Yes, I would have to agree that philosophers are expert intuiters. They spend a long time thinking, writing and even researching their ideas. There is nothing concrete about philosophy, making all of it abstract. Philosophers have to use intuition on their ideas, especially ancient philosophers such as Aristotle and Plato.
By definition an intuitor has the gift or ability to understand something immediately, without the need for conscious reasoning. Almost without saying, the most renowned minds in the field of philosophy have all had in some form, this talent. Yes, philosophers are expert intuitors. Are others gifted in the art also? Probably, but the great philosophers all have had the opportunity to put their gift on display.

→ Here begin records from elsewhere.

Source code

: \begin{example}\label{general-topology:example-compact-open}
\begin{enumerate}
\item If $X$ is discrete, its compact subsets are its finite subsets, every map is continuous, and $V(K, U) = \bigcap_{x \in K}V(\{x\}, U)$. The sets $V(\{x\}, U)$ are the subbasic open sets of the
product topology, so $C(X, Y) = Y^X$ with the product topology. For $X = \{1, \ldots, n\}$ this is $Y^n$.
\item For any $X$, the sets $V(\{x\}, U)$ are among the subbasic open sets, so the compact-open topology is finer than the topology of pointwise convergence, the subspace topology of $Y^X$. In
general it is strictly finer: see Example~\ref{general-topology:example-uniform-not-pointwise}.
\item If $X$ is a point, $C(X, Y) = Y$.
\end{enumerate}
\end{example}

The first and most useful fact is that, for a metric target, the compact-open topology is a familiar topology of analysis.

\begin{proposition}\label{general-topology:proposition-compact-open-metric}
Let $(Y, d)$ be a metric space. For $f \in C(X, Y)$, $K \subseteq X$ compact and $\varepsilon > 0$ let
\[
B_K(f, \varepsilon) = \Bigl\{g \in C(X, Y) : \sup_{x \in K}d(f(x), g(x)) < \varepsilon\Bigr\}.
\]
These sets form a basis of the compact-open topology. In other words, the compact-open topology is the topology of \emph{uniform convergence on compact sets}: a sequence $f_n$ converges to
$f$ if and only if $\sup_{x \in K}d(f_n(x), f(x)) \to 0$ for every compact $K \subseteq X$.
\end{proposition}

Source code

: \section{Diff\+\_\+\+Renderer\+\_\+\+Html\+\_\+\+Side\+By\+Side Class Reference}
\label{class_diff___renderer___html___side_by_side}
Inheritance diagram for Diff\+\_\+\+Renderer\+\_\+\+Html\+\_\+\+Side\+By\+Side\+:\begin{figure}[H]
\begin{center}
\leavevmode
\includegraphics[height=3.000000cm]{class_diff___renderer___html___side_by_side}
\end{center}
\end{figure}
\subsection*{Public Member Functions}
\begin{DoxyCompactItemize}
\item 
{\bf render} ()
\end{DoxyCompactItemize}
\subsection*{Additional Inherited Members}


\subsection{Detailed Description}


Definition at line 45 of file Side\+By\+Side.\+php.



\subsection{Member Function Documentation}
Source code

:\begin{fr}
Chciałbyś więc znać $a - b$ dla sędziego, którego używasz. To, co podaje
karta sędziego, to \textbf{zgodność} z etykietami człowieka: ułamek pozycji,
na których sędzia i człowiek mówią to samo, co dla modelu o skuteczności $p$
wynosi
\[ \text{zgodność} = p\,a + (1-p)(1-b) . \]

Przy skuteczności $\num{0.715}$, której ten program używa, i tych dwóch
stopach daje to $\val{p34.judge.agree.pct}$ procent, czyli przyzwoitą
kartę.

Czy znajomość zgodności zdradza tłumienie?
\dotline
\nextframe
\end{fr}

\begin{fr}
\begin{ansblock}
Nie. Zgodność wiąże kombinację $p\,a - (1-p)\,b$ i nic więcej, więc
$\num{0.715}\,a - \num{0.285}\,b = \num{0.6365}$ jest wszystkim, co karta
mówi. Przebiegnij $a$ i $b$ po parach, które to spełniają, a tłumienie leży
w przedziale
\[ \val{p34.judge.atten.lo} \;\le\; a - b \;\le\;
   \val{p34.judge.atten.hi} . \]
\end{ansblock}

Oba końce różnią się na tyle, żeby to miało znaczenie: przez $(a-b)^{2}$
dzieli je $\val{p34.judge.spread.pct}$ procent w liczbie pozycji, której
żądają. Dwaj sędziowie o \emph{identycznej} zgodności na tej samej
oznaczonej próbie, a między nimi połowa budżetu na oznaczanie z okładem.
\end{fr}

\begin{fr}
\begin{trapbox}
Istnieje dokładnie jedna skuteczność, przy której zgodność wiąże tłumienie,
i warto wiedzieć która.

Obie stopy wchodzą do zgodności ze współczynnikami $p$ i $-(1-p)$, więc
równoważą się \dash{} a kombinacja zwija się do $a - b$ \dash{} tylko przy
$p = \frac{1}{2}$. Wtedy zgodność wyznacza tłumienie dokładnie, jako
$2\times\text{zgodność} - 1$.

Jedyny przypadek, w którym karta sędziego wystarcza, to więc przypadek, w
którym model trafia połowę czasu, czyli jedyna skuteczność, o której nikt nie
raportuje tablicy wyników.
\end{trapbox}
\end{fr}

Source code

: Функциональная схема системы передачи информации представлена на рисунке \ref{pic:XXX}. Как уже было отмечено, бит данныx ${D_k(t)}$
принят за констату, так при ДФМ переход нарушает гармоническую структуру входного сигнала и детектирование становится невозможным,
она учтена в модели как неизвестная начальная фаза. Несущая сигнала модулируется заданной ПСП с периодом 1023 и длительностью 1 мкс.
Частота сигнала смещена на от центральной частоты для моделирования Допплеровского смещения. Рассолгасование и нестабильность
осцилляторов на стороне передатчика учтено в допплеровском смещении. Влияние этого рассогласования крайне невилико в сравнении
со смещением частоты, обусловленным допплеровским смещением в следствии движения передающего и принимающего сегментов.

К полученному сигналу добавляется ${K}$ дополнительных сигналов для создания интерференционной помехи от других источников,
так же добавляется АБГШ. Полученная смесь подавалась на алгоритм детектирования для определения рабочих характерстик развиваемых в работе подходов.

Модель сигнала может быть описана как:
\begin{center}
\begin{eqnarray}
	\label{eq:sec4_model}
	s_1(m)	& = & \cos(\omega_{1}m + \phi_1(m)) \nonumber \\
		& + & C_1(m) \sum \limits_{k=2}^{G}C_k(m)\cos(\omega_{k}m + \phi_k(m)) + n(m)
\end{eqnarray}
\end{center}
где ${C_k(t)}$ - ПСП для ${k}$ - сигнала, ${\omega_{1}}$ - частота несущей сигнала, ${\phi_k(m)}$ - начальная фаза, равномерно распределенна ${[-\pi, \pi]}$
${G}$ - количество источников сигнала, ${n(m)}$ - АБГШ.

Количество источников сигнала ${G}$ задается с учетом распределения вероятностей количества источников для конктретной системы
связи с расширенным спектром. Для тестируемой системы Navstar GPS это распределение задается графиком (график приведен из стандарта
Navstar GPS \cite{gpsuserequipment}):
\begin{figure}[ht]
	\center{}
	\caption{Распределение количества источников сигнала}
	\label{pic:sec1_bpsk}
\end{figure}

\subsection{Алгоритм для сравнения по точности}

Intuition is "a natural ability or power that makes it possible to know something without any proof or evidence." (Merriam Webster) Philosophers use the world around them along with past experience and knowledge as reference. That is their proof! Besides, they typically think about the abstract or the unanswerable questions (i.E. What is life? What is God? Etc.), so they do not really "know" anything for sure. They are very conscious people of the world around them. They may understand the world around them or things about it, but it was not "immediate". They are extremely wise people, but are by no means, intuiters.
Each philosopher has his or her own beliefs but I would not say this makes them an intuiter. By definition, an intuiter does not use rational processes. Each philosopher uses a rational process to develop their theories and beliefs. They do not develop theories and beliefs without first applying some sort of concept.